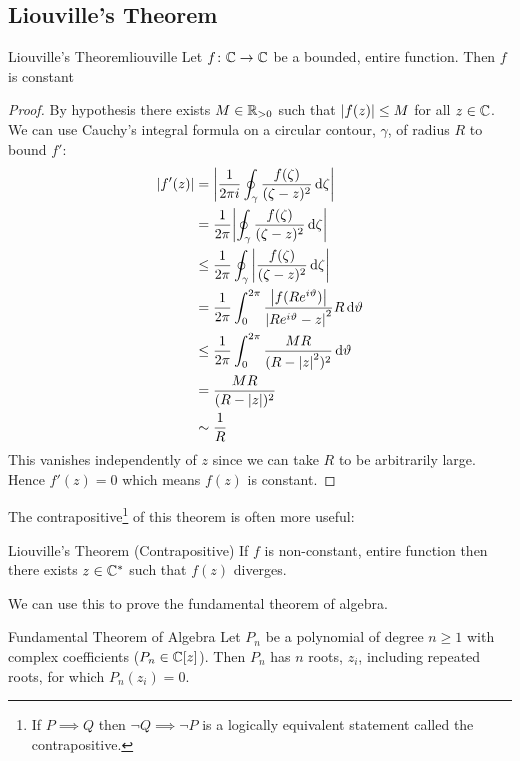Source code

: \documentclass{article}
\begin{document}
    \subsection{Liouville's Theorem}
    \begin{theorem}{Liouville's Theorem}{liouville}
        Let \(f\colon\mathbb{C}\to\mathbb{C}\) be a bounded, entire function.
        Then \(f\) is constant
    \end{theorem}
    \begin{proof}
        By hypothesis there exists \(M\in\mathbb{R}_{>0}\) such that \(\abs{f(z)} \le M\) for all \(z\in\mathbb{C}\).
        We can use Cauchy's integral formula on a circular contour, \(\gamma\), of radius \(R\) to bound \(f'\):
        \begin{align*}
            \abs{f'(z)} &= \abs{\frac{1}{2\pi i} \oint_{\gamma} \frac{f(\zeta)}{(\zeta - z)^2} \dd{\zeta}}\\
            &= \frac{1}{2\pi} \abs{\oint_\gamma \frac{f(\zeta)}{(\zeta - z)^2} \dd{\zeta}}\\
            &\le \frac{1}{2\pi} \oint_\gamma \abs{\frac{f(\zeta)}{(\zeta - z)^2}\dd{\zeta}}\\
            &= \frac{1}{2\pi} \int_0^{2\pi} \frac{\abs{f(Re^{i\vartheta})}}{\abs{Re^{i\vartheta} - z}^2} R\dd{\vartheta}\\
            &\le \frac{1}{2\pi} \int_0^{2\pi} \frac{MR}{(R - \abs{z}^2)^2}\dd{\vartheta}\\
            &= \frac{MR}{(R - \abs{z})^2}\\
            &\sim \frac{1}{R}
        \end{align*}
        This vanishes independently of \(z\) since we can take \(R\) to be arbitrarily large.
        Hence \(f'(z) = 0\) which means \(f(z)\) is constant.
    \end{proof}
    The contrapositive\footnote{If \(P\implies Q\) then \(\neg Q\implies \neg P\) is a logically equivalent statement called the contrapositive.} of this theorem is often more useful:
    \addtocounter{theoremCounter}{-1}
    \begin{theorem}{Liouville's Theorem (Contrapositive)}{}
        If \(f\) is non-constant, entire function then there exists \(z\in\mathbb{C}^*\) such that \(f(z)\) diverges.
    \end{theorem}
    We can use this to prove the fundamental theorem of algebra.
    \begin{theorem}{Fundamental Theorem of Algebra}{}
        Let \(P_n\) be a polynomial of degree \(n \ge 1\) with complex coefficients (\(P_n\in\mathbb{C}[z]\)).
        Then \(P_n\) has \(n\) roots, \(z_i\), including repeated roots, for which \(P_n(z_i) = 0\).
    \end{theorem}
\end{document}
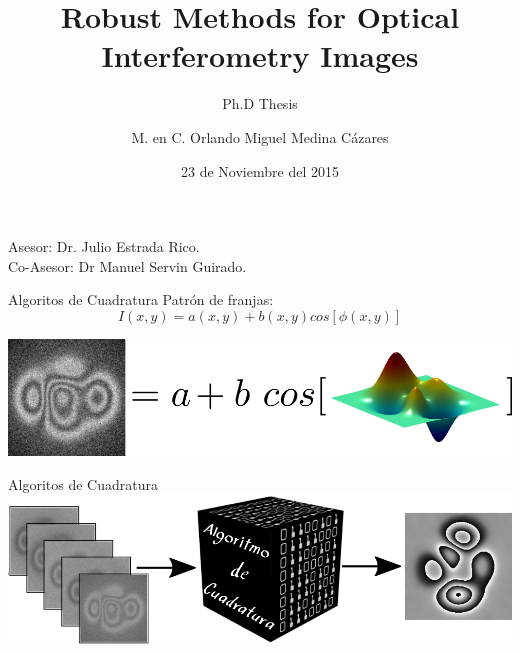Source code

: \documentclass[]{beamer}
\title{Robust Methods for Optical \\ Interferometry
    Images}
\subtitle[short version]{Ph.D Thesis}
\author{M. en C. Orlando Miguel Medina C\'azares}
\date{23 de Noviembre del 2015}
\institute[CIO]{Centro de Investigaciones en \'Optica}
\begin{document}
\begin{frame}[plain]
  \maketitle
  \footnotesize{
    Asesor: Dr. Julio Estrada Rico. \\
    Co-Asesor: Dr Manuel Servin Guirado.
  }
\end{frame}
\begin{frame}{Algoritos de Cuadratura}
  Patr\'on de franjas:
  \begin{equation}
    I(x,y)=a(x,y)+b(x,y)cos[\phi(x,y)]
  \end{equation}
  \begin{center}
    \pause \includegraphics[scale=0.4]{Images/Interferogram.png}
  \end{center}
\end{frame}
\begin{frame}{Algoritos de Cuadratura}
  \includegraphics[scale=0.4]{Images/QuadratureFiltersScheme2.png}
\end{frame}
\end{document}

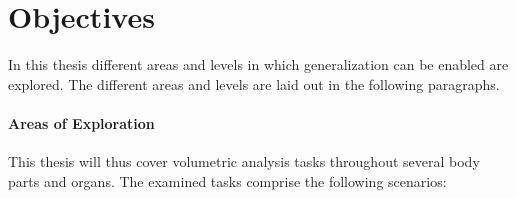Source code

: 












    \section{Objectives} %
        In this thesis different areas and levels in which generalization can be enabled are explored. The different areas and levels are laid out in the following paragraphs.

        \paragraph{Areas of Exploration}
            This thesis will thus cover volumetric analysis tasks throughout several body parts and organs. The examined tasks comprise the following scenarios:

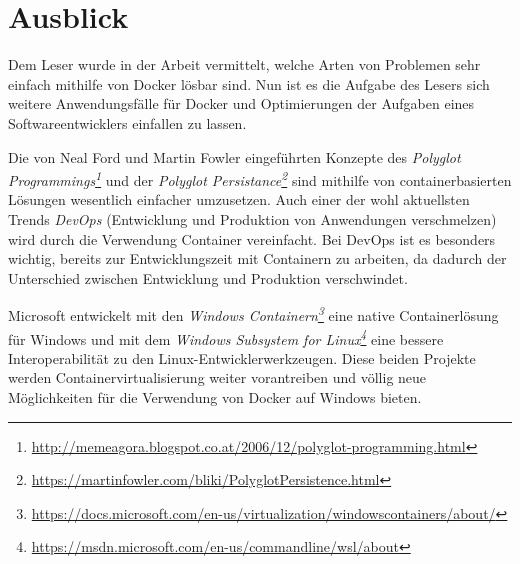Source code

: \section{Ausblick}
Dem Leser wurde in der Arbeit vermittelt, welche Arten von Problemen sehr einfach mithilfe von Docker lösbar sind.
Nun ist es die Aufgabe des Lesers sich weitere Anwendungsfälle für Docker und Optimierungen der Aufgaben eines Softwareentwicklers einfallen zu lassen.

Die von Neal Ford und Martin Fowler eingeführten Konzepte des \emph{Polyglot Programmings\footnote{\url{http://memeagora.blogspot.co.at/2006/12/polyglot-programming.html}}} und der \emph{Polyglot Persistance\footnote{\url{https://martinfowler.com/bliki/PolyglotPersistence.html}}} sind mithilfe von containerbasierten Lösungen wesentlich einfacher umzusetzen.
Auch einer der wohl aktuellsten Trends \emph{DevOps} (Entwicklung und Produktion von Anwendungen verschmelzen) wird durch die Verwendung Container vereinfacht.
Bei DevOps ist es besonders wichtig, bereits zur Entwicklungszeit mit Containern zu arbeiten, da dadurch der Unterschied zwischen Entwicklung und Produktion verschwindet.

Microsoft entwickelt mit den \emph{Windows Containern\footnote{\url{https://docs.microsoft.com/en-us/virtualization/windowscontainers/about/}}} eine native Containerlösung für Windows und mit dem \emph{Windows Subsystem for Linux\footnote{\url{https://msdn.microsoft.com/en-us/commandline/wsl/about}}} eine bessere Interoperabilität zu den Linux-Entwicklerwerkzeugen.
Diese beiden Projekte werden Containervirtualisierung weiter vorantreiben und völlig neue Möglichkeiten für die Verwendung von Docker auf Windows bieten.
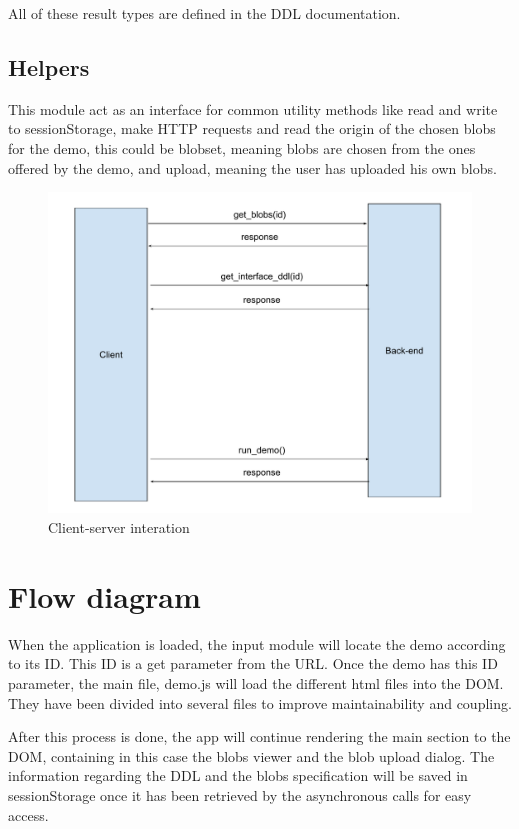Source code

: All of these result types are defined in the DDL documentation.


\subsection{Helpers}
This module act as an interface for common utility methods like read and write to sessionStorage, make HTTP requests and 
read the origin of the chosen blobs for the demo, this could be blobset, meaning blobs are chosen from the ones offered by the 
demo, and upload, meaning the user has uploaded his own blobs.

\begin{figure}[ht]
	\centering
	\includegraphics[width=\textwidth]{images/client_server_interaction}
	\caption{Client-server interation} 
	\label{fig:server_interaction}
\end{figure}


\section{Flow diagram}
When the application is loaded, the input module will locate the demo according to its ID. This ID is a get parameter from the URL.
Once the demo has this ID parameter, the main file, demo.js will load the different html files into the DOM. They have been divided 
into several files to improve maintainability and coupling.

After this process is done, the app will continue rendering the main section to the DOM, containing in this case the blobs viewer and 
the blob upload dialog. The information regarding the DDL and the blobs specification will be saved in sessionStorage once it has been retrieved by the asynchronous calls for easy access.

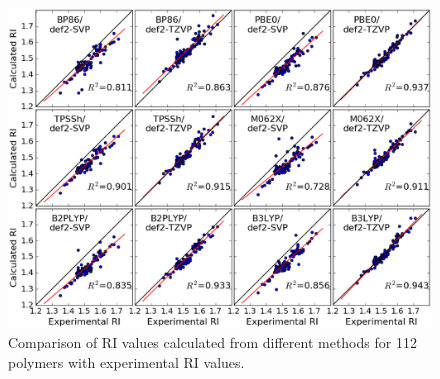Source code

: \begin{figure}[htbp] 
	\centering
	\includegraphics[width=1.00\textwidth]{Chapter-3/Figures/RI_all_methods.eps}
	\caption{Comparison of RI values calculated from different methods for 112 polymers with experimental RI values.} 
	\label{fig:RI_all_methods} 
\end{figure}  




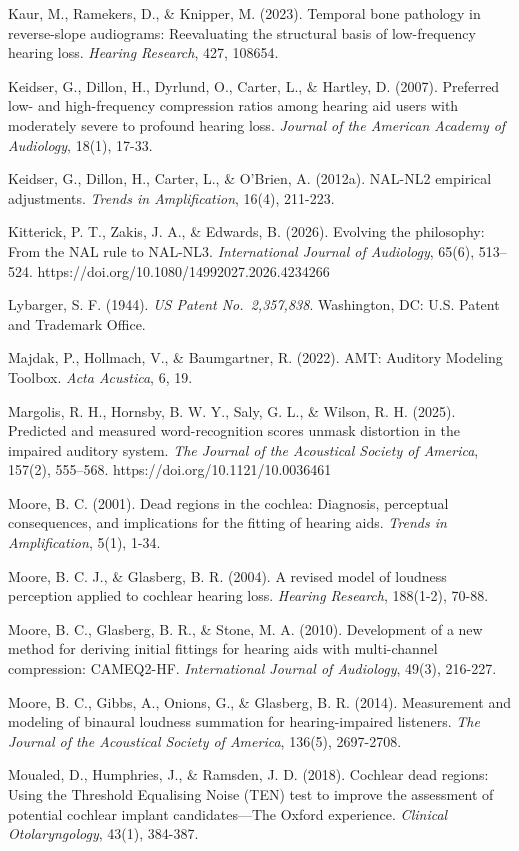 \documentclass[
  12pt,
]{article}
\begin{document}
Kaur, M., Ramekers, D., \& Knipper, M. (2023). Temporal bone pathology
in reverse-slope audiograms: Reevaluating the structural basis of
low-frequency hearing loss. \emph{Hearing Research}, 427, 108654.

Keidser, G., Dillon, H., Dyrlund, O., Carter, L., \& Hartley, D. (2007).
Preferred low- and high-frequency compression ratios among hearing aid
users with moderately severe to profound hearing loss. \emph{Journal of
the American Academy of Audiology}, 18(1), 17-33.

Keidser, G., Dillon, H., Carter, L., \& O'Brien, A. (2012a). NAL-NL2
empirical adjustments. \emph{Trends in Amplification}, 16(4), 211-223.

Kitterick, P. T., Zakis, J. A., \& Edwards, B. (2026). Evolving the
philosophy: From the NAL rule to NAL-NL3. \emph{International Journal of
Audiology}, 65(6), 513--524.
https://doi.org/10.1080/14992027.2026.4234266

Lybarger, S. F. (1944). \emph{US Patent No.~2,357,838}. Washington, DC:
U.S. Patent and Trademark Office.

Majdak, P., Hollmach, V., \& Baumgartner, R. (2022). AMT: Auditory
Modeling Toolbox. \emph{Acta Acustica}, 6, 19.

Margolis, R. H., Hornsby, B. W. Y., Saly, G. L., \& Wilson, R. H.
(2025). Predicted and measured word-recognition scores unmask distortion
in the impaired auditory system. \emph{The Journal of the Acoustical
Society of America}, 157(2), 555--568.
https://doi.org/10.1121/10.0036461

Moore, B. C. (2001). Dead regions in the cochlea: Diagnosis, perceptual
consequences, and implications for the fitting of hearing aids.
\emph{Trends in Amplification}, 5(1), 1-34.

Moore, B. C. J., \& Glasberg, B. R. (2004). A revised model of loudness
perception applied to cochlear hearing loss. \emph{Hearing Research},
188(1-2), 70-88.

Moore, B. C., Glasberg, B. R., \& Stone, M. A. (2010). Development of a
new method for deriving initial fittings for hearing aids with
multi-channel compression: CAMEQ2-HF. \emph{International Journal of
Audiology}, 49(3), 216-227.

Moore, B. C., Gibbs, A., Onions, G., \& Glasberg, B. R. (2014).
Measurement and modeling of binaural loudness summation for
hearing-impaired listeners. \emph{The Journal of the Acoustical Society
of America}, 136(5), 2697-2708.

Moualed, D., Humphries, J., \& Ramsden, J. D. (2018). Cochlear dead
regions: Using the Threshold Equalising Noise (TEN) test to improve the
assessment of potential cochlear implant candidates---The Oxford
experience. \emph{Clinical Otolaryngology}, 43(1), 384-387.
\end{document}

> [WORK INSTRUCTIONS]
Starting at the line containing "de Investigaciones en" and finishing at the line containing "Dem Leser wurde", return those lines exactly as they appear above, without the pictures.

> [OUTPUT BELOW]
\institute[CIO]{Centro de Investigaciones en \'Optica}
\begin{document}
\begin{frame}[plain]
  \maketitle
  \footnotesize{
    Asesor: Dr. Julio Estrada Rico. \\
    Co-Asesor: Dr Manuel Servin Guirado.
  }
\end{frame}
\begin{frame}{Algoritos de Cuadratura}
  Patr\'on de franjas:
  \begin{equation}
    I(x,y)=a(x,y)+b(x,y)cos[\phi(x,y)]
  \end{equation}
  \begin{center}
    \pause \includegraphics[scale=0.4]{Images/Interferogram.png}
  \end{center}
\end{frame}
\begin{frame}{Algoritos de Cuadratura}
  \includegraphics[scale=0.4]{Images/QuadratureFiltersScheme2.png}
\end{frame}
\end{document}

Source code

: 












    \section{Objectives} %
        In this thesis different areas and levels in which generalization can be enabled are explored. The different areas and levels are laid out in the following paragraphs.

        \paragraph{Areas of Exploration}
            This thesis will thus cover volumetric analysis tasks throughout several body parts and organs. The examined tasks comprise the following scenarios:

Source code

: \section{Ausblick}
Dem Leser wurde in der Arbeit vermittelt, welche Arten von Problemen sehr einfach mithilfe von Docker lösbar sind.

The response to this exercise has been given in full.